ECONOMY NEWS: Ukraine GDP rises 2.5% in 1Q17

ECONOMY NEWS: Ukraine GDP rises 2.5% in 1Q17


Ukraine GDP rises 2.5% in 1Q17

Ukraine’s 1Q17 GDP rose 2.5% yoy owing to impressive growth of investments in fixed assets (20.1% yoy) and improving private consumption (2.6% yoy), the State Statistics Service reported on June 19. Government consumption also was in the black with 4.2% yoy growth. Net exports contributed negatively (-2.1pp) with real exports falling 0.4% yoy as real imports rose 2.9% yoy. Nominal GDP reached UAH 584 bln. 

Alexander Paraschiy: The economy keeps exceeding expectations. We projected 1.2% GDP growth in 1Q17 while it grew twice as fast, owing to improving investment and reviving consumption. Sharply narrowed net exports also helped a lot this time around. However, this doesn’t mean that we have higher expectations for 2017 growth, largely because of the widening trade deficit that we are already observing in 2Q17.

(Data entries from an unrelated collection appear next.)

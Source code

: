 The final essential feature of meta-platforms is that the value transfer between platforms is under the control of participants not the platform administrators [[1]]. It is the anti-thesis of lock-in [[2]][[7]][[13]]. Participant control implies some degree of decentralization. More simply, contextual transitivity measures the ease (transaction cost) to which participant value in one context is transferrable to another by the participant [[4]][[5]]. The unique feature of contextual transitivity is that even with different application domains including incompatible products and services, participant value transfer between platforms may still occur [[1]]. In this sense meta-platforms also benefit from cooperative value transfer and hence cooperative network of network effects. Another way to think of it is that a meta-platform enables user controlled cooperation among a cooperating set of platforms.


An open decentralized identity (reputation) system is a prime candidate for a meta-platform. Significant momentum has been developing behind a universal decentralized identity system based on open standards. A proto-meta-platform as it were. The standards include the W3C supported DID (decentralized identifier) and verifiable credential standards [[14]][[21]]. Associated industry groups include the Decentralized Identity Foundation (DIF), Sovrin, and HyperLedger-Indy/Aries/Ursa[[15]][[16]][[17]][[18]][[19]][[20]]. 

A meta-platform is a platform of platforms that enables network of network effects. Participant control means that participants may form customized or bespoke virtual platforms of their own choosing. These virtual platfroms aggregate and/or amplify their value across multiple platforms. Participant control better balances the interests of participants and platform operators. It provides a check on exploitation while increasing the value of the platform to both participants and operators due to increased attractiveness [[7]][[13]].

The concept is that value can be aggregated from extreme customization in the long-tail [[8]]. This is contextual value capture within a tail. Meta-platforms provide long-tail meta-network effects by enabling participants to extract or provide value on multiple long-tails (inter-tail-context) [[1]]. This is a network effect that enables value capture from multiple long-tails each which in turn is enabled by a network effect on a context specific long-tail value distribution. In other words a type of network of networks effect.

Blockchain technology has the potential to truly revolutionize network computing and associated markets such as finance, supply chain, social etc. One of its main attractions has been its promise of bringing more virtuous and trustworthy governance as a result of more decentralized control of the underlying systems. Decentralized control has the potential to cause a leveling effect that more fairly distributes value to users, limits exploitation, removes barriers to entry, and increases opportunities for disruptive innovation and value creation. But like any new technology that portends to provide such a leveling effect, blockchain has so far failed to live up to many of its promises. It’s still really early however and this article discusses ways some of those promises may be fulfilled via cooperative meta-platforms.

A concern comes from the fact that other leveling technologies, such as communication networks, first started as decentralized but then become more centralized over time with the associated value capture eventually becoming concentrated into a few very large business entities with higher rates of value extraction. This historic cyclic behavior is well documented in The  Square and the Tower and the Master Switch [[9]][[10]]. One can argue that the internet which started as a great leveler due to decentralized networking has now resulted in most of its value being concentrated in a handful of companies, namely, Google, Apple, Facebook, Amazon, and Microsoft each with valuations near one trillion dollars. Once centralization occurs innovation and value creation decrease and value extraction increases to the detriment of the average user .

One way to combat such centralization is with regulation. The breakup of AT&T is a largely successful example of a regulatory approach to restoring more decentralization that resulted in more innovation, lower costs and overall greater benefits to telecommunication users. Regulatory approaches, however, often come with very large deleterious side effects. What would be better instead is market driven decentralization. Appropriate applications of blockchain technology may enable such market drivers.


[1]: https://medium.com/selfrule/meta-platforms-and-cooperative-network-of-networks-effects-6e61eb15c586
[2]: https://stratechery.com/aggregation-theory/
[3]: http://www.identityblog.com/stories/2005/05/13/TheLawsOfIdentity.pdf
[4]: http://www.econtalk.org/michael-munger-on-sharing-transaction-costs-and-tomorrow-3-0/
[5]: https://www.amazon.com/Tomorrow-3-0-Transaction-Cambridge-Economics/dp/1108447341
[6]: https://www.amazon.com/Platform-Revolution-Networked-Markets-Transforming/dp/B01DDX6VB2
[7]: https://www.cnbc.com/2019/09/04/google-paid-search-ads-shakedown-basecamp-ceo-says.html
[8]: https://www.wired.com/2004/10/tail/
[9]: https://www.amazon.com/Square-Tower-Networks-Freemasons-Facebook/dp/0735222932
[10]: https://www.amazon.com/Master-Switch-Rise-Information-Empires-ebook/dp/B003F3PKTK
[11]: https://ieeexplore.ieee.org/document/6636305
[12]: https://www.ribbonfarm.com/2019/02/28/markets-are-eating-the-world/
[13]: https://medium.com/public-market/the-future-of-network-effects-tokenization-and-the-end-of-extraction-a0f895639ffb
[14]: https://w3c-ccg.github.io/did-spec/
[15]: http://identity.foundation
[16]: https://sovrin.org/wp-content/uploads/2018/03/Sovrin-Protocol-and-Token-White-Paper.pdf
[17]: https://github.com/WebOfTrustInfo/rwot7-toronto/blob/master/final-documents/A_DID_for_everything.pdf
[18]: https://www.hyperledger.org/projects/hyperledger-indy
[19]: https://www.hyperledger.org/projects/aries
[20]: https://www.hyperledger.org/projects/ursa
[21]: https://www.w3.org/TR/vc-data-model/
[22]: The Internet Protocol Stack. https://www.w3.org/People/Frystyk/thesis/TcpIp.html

Private consumption will be on the rise and internal investments are likely to keep growing in the double digits. However, the external account balance promises to worsen on the back of sliding resource prices and trade blockade consequences, with a subsequent increase in negative net exports. We expect GDP growth to slow in the following quarters and we maintain our 2017 projection of 1.9% yoy growth.

Ukraine gross foreign debt inches up 0.1% in 1Q17

Ukraine’s gross external debt inched up 0.1% (USD 125 mln) to USD 113.6 bln as of April 1, 2017, the National Bank of Ukraine reported on June 19. The amount was equal to 117.9% of GDP vs. 121.8% of GDP at the end of 2016.  On the one hand, external liabilities of deposit-taking corporations shrunk by 5.7%, or USD 515 mln. On the other hand, intercompany lending rose 4.9%, or USD 425 mln, as well as central bank liabilities (by 2.5%, or USD 159 mln).

Short-term liabilities decreased 1.8% through the quarter (by USD 841 mln) to USD 46.2 bln, mainly owing to USD 2.65 bln in repayments of corporate debt.

Alexander Paraschiy: We observe that short-term trade credits have increased slightly (after three years of steady decline), which is an indication that the economy is feeling better. Still, we can hardly expect substantial private loans inflow this year. The IMF, EU and other IFIs will remain the main source of loans in the nearest future. 

Already in 2Q17, we expect gross external debt will rise by about USD 1.5 bln on the back of an IMF wire and an EU loan. By the year end, we expect gross external debt will approach the USD 120 bln mark on the heels of more wires from the IMF and other lenders.